Il discorso sulla resistenza, e sul modo in cui il regime la rompe o la reprime, è presente anche nelle parole di Ivan Astashin in Ivan, o della fine del diritto. Si ragiona qui sulla difficoltà di contrastare un sistema che si sente in potere di violare le proprie stesse leggi. Ivan, che ha conosciuto il carcere e che dell’attivismo e dell’aiuto ai detenuti ha fatto il proprio lavoro, analizza lucidamente il meccanismo della punizione e della repressione, e il modo in cui le forze di sicurezza, ricorrendo a diversi livelli di violenza, riescano a reprimere o evitare proteste e rivolte. Dal discorso di Ivan emerge inoltre il tema della mobilitazione forzata, che ha costretto molti russi, soprattutto tra i giovani, ad abbandonare il proprio Paese, scegliendo la via dell’emigrazione con poche prospettive di ritorno.

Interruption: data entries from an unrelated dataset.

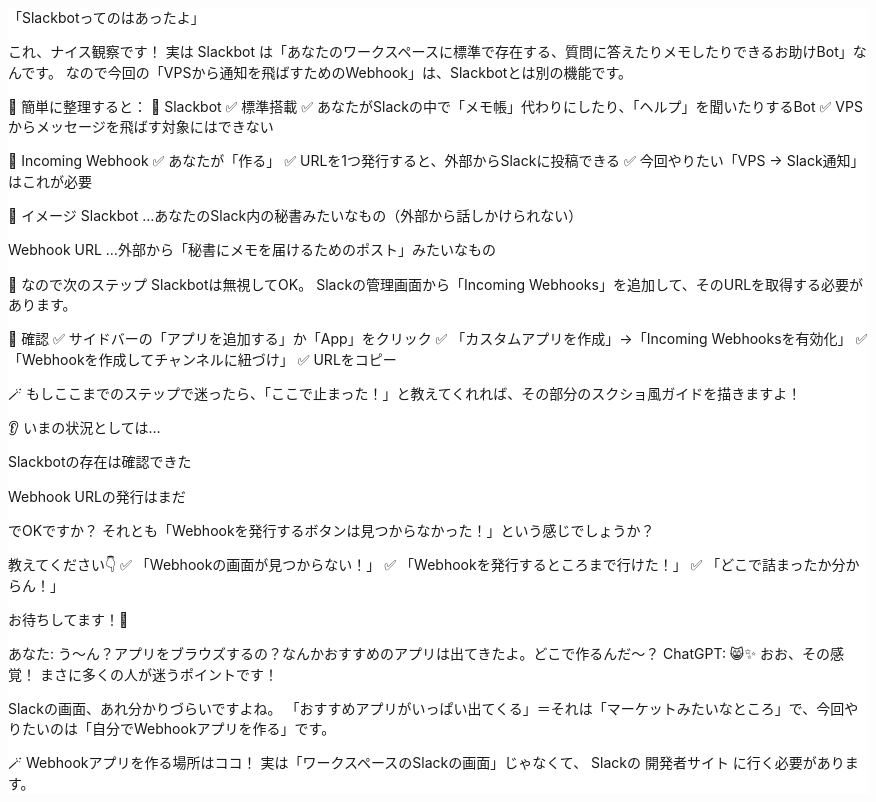 「Slackbotってのはあったよ」

これ、ナイス観察です！
実は Slackbot は「あなたのワークスペースに標準で存在する、質問に答えたりメモしたりできるお助けBot」なんです。
なので今回の「VPSから通知を飛ばすためのWebhook」は、Slackbotとは別の機能です。

🧠 簡単に整理すると：
🌱 Slackbot
✅ 標準搭載
✅ あなたがSlackの中で「メモ帳」代わりにしたり、「ヘルプ」を聞いたりするBot
✅ VPSからメッセージを飛ばす対象にはできない

🚀 Incoming Webhook
✅ あなたが「作る」
✅ URLを1つ発行すると、外部からSlackに投稿できる
✅ 今回やりたい「VPS → Slack通知」はこれが必要

📝 イメージ
Slackbot …あなたのSlack内の秘書みたいなもの（外部から話しかけられない）

Webhook URL …外部から「秘書にメモを届けるためのポスト」みたいなもの

🔷 なので次のステップ
Slackbotは無視してOK。
Slackの管理画面から「Incoming Webhooks」を追加して、そのURLを取得する必要があります。

📌 確認
✅ サイドバーの「アプリを追加する」か「App」をクリック
✅ 「カスタムアプリを作成」→「Incoming Webhooksを有効化」
✅ 「Webhookを作成してチャンネルに紐づけ」
✅ URLをコピー

🪄 もしここまでのステップで迷ったら、「ここで止まった！」と教えてくれれば、その部分のスクショ風ガイドを描きますよ！

👂 いまの状況としては…

Slackbotの存在は確認できた

Webhook URLの発行はまだ

でOKですか？
それとも「Webhookを発行するボタンは見つからなかった！」という感じでしょうか？

教えてください👇
✅ 「Webhookの画面が見つからない！」
✅ 「Webhookを発行するところまで行けた！」
✅ 「どこで詰まったか分からん！」

お待ちしてます！👏

あなた:
う〜ん？アプリをブラウズするの？なんかおすすめのアプリは出てきたよ。どこで作るんだ〜？
ChatGPT:
😸✨ おお、その感覚！ まさに多くの人が迷うポイントです！

Slackの画面、あれ分かりづらいですよね。
「おすすめアプリがいっぱい出てくる」＝それは「マーケットみたいなところ」で、今回やりたいのは「自分でWebhookアプリを作る」です。

🪄 Webhookアプリを作る場所はココ！
実は「ワークスペースのSlackの画面」じゃなくて、
Slackの 開発者サイト に行く必要があります。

L’ultimo capitolo è dedicato a Katja Martynova, Katja, o delle università di regime, e alla fondamentale esperienza di DOXA, nata rivista universitaria e diventata in seguito strumento di espressione, protesta e rivendicazione su tutto il territorio russo. DOXA si è schierata fin da subito con gli studenti e contro la guerra, le parole di Katja esprimono la rilevanza e la potenza del fare informazione, e l’impossibilità di rimanere neutrali di fronte a un’atmosfera come quella russa. Il giornalismo diventa quindi sfida al regime, l’informazione vera è sfida alla propaganda di regime e per questo motivo appare al contempo fondamentale e pericolosa, attività scomoda e banditesca. Questo carattere dell’attività giornalistica la lega a doppio filo con la repressione, e quindi, talvolta, con la necessità di emigrare per essere al sicuro. Da qui il discorso riguardo la necessità e gli sforzi per non perdere il legame con il territorio russo nel momento in cui si è fuori dalla Russia. Riguardo al futuro, Katja parla del mondo come di una foresta che brucia, con poche persone che provano a domare le fiamme di questo enorme incendio.

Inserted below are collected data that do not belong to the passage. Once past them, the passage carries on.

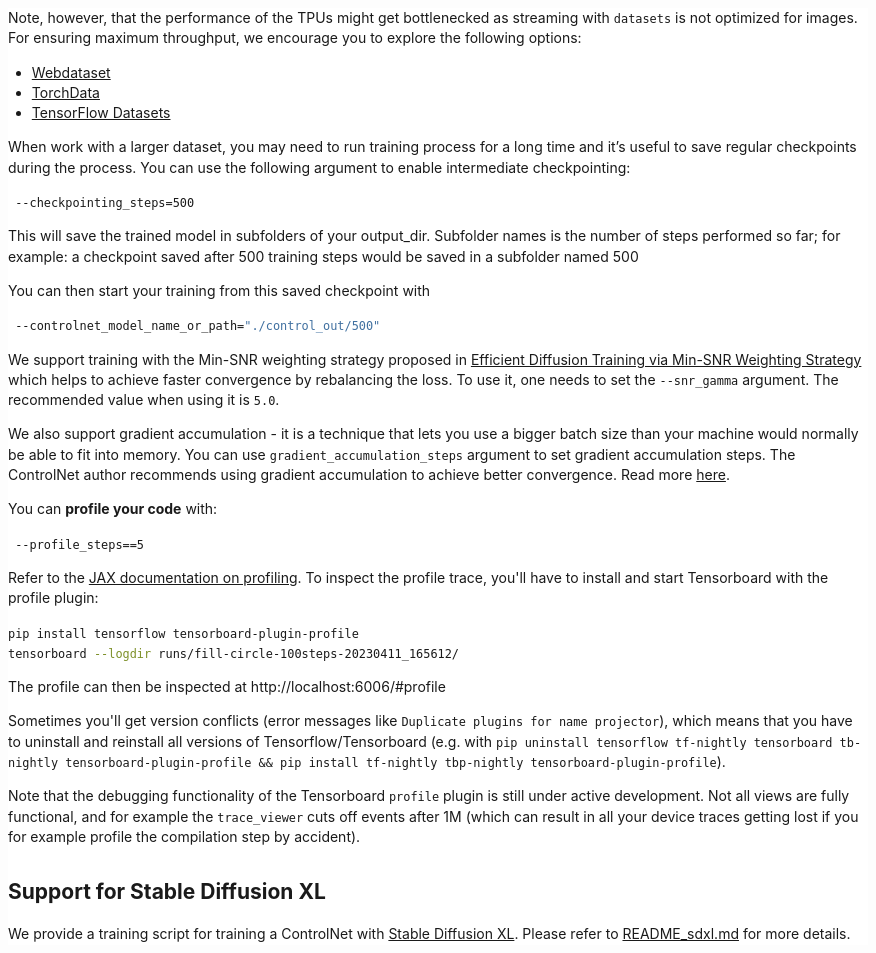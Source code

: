 Note, however, that the performance of the TPUs might get bottlenecked as streaming with `datasets` is not optimized for images. For ensuring maximum throughput, we encourage you to explore the following options:

* [Webdataset](https://webdataset.github.io/webdataset/)
* [TorchData](https://github.com/pytorch/data)
* [TensorFlow Datasets](https://www.tensorflow.org/datasets/tfless_tfds)

When work with a larger dataset, you may need to run training process for a long time and it’s useful to save regular checkpoints during the process. You can use the following argument to enable intermediate checkpointing:

```bash
 --checkpointing_steps=500
```
This will save the trained model in subfolders of your output_dir. Subfolder names is the number of steps performed so far; for example: a checkpoint saved after 500 training steps would be saved in a subfolder named 500

You can then start your training from this saved checkpoint with

```bash
 --controlnet_model_name_or_path="./control_out/500"
```

We support training with the Min-SNR weighting strategy proposed in [Efficient Diffusion Training via Min-SNR Weighting Strategy](https://arxiv.org/abs/2303.09556) which helps to achieve faster convergence by rebalancing the loss. To use it, one needs to set the `--snr_gamma` argument. The recommended value when using it is `5.0`.

We also support gradient accumulation - it is a technique that lets you use a bigger batch size than your machine would normally be able to fit into memory. You can use `gradient_accumulation_steps` argument to set gradient accumulation steps. The ControlNet author recommends using gradient accumulation to achieve better convergence. Read more [here](https://github.com/lllyasviel/ControlNet/blob/main/docs/train.md#more-consideration-sudden-converge-phenomenon-and-gradient-accumulation).

You can **profile your code** with:

```bash
 --profile_steps==5
```

Refer to the [JAX documentation on profiling](https://jax.readthedocs.io/en/latest/profiling.html). To inspect the profile trace, you'll have to install and start Tensorboard with the profile plugin:

```bash
pip install tensorflow tensorboard-plugin-profile
tensorboard --logdir runs/fill-circle-100steps-20230411_165612/
```

The profile can then be inspected at http://localhost:6006/#profile

Sometimes you'll get version conflicts (error messages like `Duplicate plugins for name projector`), which means that you have to uninstall and reinstall all versions of Tensorflow/Tensorboard (e.g. with `pip uninstall tensorflow tf-nightly tensorboard tb-nightly tensorboard-plugin-profile && pip install tf-nightly tbp-nightly tensorboard-plugin-profile`).

Note that the debugging functionality of the Tensorboard `profile` plugin is still under active development. Not all views are fully functional, and for example the `trace_viewer` cuts off events after 1M (which can result in all your device traces getting lost if you for example profile the compilation step by accident).

## Support for Stable Diffusion XL

We provide a training script for training a ControlNet with [Stable Diffusion XL](https://huggingface.co/papers/2307.01952). Please refer to [README_sdxl.md](./README_sdxl.md) for more details.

Da queste parole prende il là la conclusione, che trova il filo rosso tra le cinque vicende nelle tante forme diverse che può assumere l’opposizione a un regime. Si riprende e sottolinea la gravità della situazione attuale e l’importanza, in una tale atmosfera di repressione pubblica, della resistenza privata e quotidiana.

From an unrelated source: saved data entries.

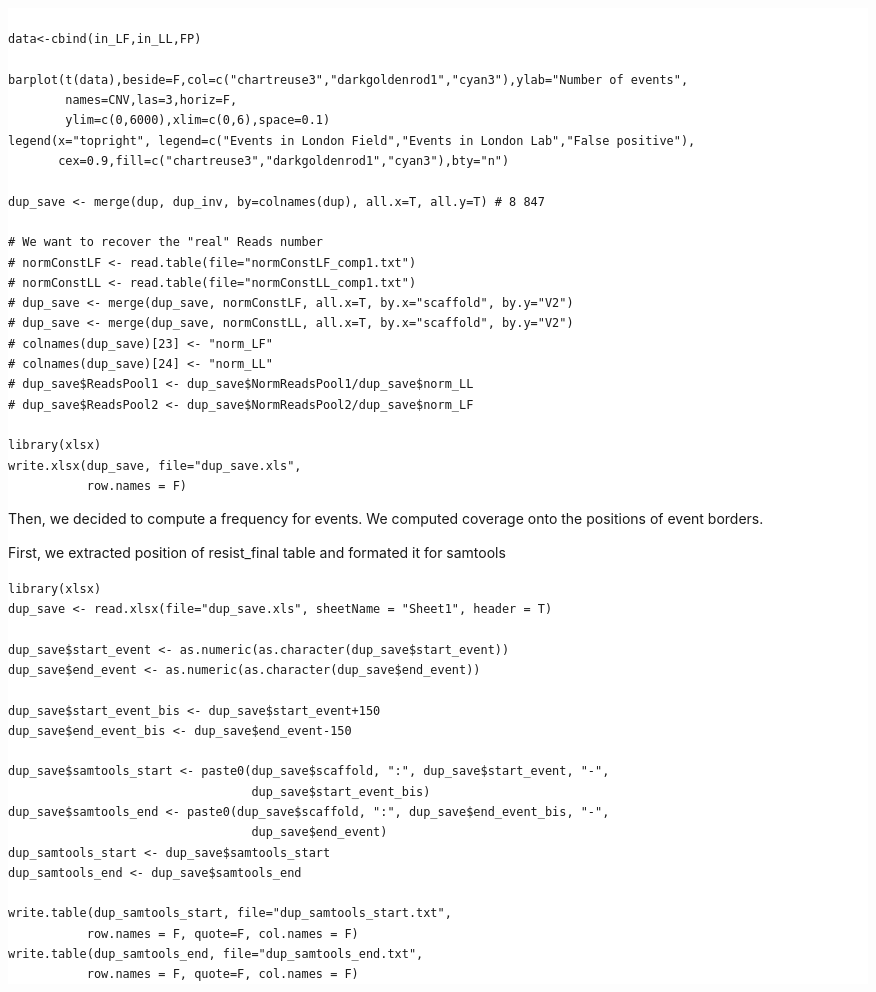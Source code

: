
 ```{r}

data<-cbind(in_LF,in_LL,FP)

barplot(t(data),beside=F,col=c("chartreuse3","darkgoldenrod1","cyan3"),ylab="Number of events",
        names=CNV,las=3,horiz=F,
        ylim=c(0,6000),xlim=c(0,6),space=0.1)
legend(x="topright", legend=c("Events in London Field","Events in London Lab","False positive"),
       cex=0.9,fill=c("chartreuse3","darkgoldenrod1","cyan3"),bty="n")     

dup_save <- merge(dup, dup_inv, by=colnames(dup), all.x=T, all.y=T) # 8 847

# We want to recover the "real" Reads number
# normConstLF <- read.table(file="normConstLF_comp1.txt")
# normConstLL <- read.table(file="normConstLL_comp1.txt")
# dup_save <- merge(dup_save, normConstLF, all.x=T, by.x="scaffold", by.y="V2")
# dup_save <- merge(dup_save, normConstLL, all.x=T, by.x="scaffold", by.y="V2")
# colnames(dup_save)[23] <- "norm_LF"
# colnames(dup_save)[24] <- "norm_LL"
# dup_save$ReadsPool1 <- dup_save$NormReadsPool1/dup_save$norm_LL
# dup_save$ReadsPool2 <- dup_save$NormReadsPool2/dup_save$norm_LF

library(xlsx)
write.xlsx(dup_save, file="dup_save.xls", 
           row.names = F)
```

Then, we decided to compute a frequency for events.
We computed coverage onto the positions of event borders.

First, we extracted position of resist_final table and formated it for samtools
```{r}
library(xlsx)
dup_save <- read.xlsx(file="dup_save.xls", sheetName = "Sheet1", header = T)

dup_save$start_event <- as.numeric(as.character(dup_save$start_event))
dup_save$end_event <- as.numeric(as.character(dup_save$end_event))

dup_save$start_event_bis <- dup_save$start_event+150
dup_save$end_event_bis <- dup_save$end_event-150

dup_save$samtools_start <- paste0(dup_save$scaffold, ":", dup_save$start_event, "-",
                                  dup_save$start_event_bis)
dup_save$samtools_end <- paste0(dup_save$scaffold, ":", dup_save$end_event_bis, "-",
                                  dup_save$end_event)
dup_samtools_start <- dup_save$samtools_start
dup_samtools_end <- dup_save$samtools_end

write.table(dup_samtools_start, file="dup_samtools_start.txt", 
           row.names = F, quote=F, col.names = F)
write.table(dup_samtools_end, file="dup_samtools_end.txt", 
           row.names = F, quote=F, col.names = F)
```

La cronologia dell’opposizione e della repressione e il glossario della resistenza, oltre a fornire, come detto in precedenza, una precisa periodizzazione e una importante contestualizzazione storica agli eventi di cui si tratta, permette di far riferimento ad altri elementi tristemente fondamentali nel panorama russo attuale, quali ad esempio la legge relativa agli agenti stranieri e quella contro la propaganda queer e LGBT.

In conclusione, La Russia che si ribella è un libro che, partendo dall’esperienza degli intervistati, restituisce la complessità e le diverse sfaccettature dell’opposizione e della resistenza quotidiana, e quindi della repressione, in un regime che si è fatto negli ultimi anni sempre più soffocante. In poco più di cento pagine i due autori, Franceschelli e Varese, riescono a far risaltare la voce dei protagonisti, contestualizzare e problematizzare, restituendo un importante volume di approfondimento che permette uno sguardo privilegiato sullo spazio sociale russo e sull’erosione dello stesso, sui metodi di resistenza alternativi e dal basso, su dissenso, opposizione e repressione.